Each year lung cancer kills half of those diagnosed— more people than breast, prostate and colon cancers combined. There’s been no agreement on the best early detection screening for lung cancer, but a trial by the National Cancer Institute has led to new recommendations.
They don’t come as any surprise to one local lung specialist who’s been offering his patients early detection scans for about two years now.
Researchers are discovering the importance of low dose radiation chest CT scans in the early detection of lung cancer. The National Cancer Institute study shows a 20-percent decrease in deaths over X-ray screening.
Altoona Lung Specialist Dr.

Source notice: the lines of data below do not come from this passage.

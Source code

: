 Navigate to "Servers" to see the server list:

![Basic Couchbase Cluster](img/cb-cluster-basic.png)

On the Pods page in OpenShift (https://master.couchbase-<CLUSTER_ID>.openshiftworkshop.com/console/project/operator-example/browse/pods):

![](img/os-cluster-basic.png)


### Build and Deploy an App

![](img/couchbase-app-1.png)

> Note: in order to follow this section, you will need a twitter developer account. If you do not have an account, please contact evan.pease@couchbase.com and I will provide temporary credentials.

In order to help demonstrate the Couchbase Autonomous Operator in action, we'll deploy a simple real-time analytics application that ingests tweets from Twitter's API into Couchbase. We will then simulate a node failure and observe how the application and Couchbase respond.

George Zlupko says, “before this screening program there was really no good way to pick up lung cancers early.”
At the Lung Disease Center of Central Pennsylvania, Dr. Zlupko has about 200 long-time smokers who come in every year for lung CT scans. He instituted the program two years ago, following the study.

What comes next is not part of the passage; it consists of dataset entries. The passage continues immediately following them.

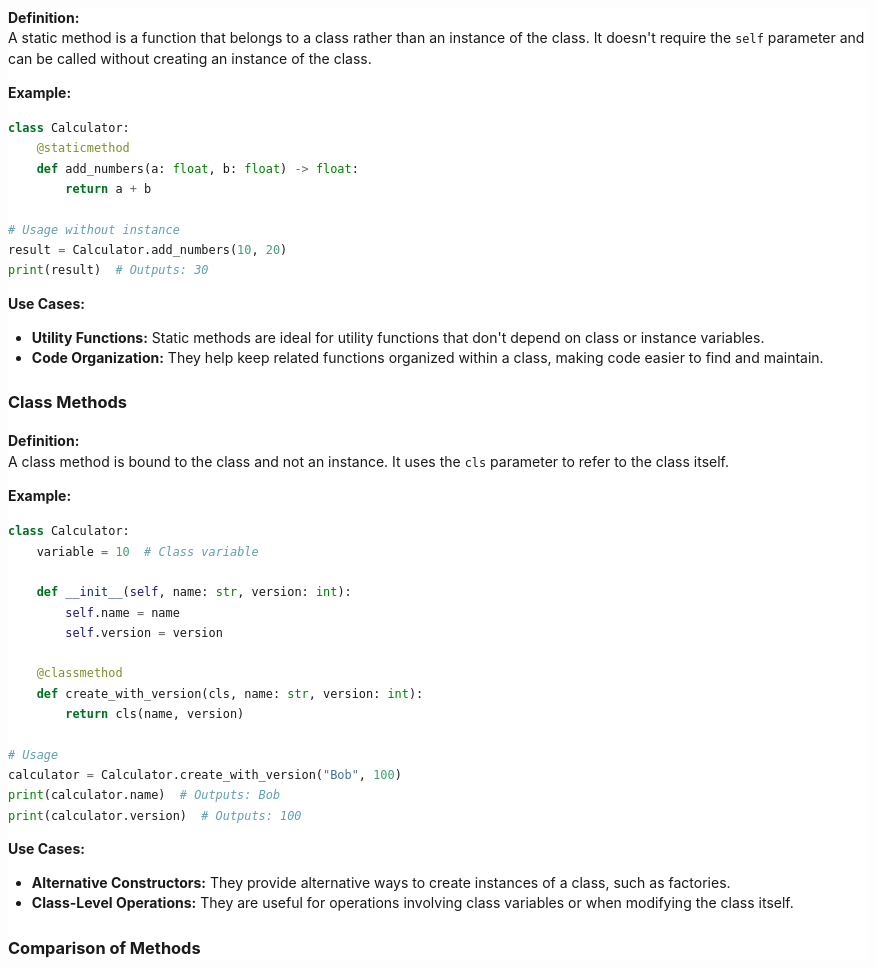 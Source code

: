 **Definition:**  
A static method is a function that belongs to a class rather than an instance of the class. It doesn't require the `self` parameter and can be called without creating an instance of the class.

**Example:**  
```python
class Calculator:
    @staticmethod
    def add_numbers(a: float, b: float) -> float:
        return a + b

# Usage without instance
result = Calculator.add_numbers(10, 20)
print(result)  # Outputs: 30
```

**Use Cases:**  
- **Utility Functions:** Static methods are ideal for utility functions that don't depend on class or instance variables.
- **Code Organization:** They help keep related functions organized within a class, making code easier to find and maintain.

### Class Methods

**Definition:**  
A class method is bound to the class and not an instance. It uses the `cls` parameter to refer to the class itself.

**Example:**  
```python
class Calculator:
    variable = 10  # Class variable

    def __init__(self, name: str, version: int):
        self.name = name
        self.version = version

    @classmethod
    def create_with_version(cls, name: str, version: int):
        return cls(name, version)

# Usage
calculator = Calculator.create_with_version("Bob", 100)
print(calculator.name)  # Outputs: Bob
print(calculator.version)  # Outputs: 100
```

**Use Cases:**  
- **Alternative Constructors:** They provide alternative ways to create instances of a class, such as factories.
- **Class-Level Operations:** They are useful for operations involving class variables or when modifying the class itself.

### Comparison of Methods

“Some have been cured, some have not been cured, but we have found some early cancers and we’re always looking,” he says.
The CT scans are recommended for people at high risk for lung cancer. They include those 55 to 75, who smoke, or who have quit within 15 years, and who smoked at least pack a day for 20 to 30 years.
Dr. Zlupko says, “if you’re at risk you’re not going to escape that risk by not doing this. Really, what you want to do is take control of yourself be proactive and get some of these things done.”
He’ll soon be using another new tool to diagnosis and treat lung cancer, an endo-bronchial ultrasound that can look in the airways for signs of cancer.